3. Rukhsah ditinjau dari segi keadaan hukum asal setelah berlaku padanya rukhsah:
apakah masih berlaku pada waktu itu atau tidak. Dalam hal ini ulama’ Hanafiah
membagi rukhsah menjadi dua yaitu rukhsah Tarfih dan rukhsah Isqath.

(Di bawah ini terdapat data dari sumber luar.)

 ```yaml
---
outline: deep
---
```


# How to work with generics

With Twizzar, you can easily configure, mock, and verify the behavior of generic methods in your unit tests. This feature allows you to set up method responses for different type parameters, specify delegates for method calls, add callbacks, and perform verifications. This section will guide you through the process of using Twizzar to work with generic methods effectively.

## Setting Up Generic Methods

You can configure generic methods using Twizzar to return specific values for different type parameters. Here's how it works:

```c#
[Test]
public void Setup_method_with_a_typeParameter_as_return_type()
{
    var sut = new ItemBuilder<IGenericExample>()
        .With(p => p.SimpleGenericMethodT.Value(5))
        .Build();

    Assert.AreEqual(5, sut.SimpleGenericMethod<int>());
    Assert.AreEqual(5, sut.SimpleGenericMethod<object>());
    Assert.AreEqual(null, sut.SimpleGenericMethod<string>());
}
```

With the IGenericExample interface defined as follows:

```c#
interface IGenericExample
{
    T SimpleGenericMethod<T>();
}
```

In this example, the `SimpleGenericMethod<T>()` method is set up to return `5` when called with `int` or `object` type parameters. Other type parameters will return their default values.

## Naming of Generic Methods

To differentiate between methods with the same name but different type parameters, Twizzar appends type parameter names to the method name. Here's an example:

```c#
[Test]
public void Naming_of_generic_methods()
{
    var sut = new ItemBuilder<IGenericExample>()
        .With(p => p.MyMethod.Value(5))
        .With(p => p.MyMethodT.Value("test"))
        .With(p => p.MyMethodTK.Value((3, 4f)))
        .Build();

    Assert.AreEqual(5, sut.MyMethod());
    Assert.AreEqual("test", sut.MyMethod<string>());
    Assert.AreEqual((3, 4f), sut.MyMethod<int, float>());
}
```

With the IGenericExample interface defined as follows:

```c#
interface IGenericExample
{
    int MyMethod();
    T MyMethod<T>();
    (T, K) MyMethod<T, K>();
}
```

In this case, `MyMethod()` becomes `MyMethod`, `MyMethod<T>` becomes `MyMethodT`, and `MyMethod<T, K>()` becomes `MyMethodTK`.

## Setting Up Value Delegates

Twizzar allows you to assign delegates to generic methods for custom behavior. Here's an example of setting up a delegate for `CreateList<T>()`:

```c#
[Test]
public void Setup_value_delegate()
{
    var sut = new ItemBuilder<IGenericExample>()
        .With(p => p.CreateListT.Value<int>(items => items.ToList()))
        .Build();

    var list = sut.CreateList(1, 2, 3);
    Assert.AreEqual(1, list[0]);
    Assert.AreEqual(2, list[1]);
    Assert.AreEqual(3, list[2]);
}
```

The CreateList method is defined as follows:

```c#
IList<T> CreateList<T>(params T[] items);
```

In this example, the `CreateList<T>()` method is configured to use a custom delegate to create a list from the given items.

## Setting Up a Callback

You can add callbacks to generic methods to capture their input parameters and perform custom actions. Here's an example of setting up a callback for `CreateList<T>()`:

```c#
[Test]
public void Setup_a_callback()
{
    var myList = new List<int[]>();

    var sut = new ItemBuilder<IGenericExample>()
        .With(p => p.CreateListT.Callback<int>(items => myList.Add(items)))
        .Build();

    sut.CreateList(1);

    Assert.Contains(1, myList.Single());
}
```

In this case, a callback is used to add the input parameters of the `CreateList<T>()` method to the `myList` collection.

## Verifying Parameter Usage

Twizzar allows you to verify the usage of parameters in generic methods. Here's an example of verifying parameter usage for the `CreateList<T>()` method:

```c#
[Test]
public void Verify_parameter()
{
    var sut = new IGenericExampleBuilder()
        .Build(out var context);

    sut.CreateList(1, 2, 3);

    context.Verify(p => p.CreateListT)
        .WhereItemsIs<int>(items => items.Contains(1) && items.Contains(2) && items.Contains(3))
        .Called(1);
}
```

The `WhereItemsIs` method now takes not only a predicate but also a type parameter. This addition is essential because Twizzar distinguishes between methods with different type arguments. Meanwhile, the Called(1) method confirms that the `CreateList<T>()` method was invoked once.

a. Rukhsah Tarfih adalah rukhasah yang meringankan dari pelaksanaan hukum


‘azimah. Hanya pada waktu itu mukallaf dibolehkan meninggalkan atau
mengerjakannya sebagai keringanan baginya. Umpamanya mengucapkan
ucapan yang mengkafirkan yang terkadang dalam hukum ‘azimah, dibolehkan
bagi orang yang dalam keadaan terpaksa selama hatinya tetap dalam
keimanan.
b. Rukhsah Isqath yaitu rukhsah yang menggunakan hukum ‘azimah terhadap
pelakunya saat keadaan rukhsah itu berlangsung. Umpamanya meng-qasar
shalat dalam perjalanan.

C. Hukum Menggunakan Rukhsah

Pada dasarnya rukhsah itu adalah pembebasan seseorang mukallaf dari melakukan
tuntutan hukum ‘azimah dalam keadaan darurat. Dengan sendirinya hukumnya “boleh”,
baik dalam mengerjakan sesuatu yang terlarang maupun meninggalkan sesuatu yang
disuruh. Namun dalam hal menggunakan hukum rukhsah bagi orang yang telah
memenuhi syarat untukitu terdapat perbedaan pendapat dikalangan ulama Jumhur ulama
berpendapat bahwa hukum menggunakan rukhsah itu tergantung kepada bentuk udzur
yang menyebkan adanya rukhsah itu.

Dengan demikian, menggunkan rukhsah dapat menjadi wajib seperti memakn


bangkai bagi orang yang tidak mendapatkan makanan yang halal, sedangkan ia khawatir
seandainya tidak menggunakan rukhsah akan mencelakakan dirinya. Hukum rukhsah ada
pula yang sunah seperti berbuka puasa ramadhan bagi orang yang sakit atau dalam
perjalanan. Ada pula yang semata-mata ibadah seperti jual-beli.

Tujuan rukhsah adalah memberikan keringanan dan menolak kesulitan. Kesulitan ini
ada dua macam : ada yang tidak dapat dipikul manusia. Rukhsah yang tidak dapat dipikul
manusia dan ada juga yang mampu dipikul manusia. Rukhsah yang tidak dapat dipikul
manusia umpamnya seseorang yang dalam keadaan kelaparan dan tidak menemukan
makanan yang halal, maka dibolehkan memakan makanan yang haram. Kebolehan
memakan makanan yang haram karena darurat, dan kalau tidak makan akan mati maka
wajib menggunakan rukhsah dan meninggalkan ‘azimah.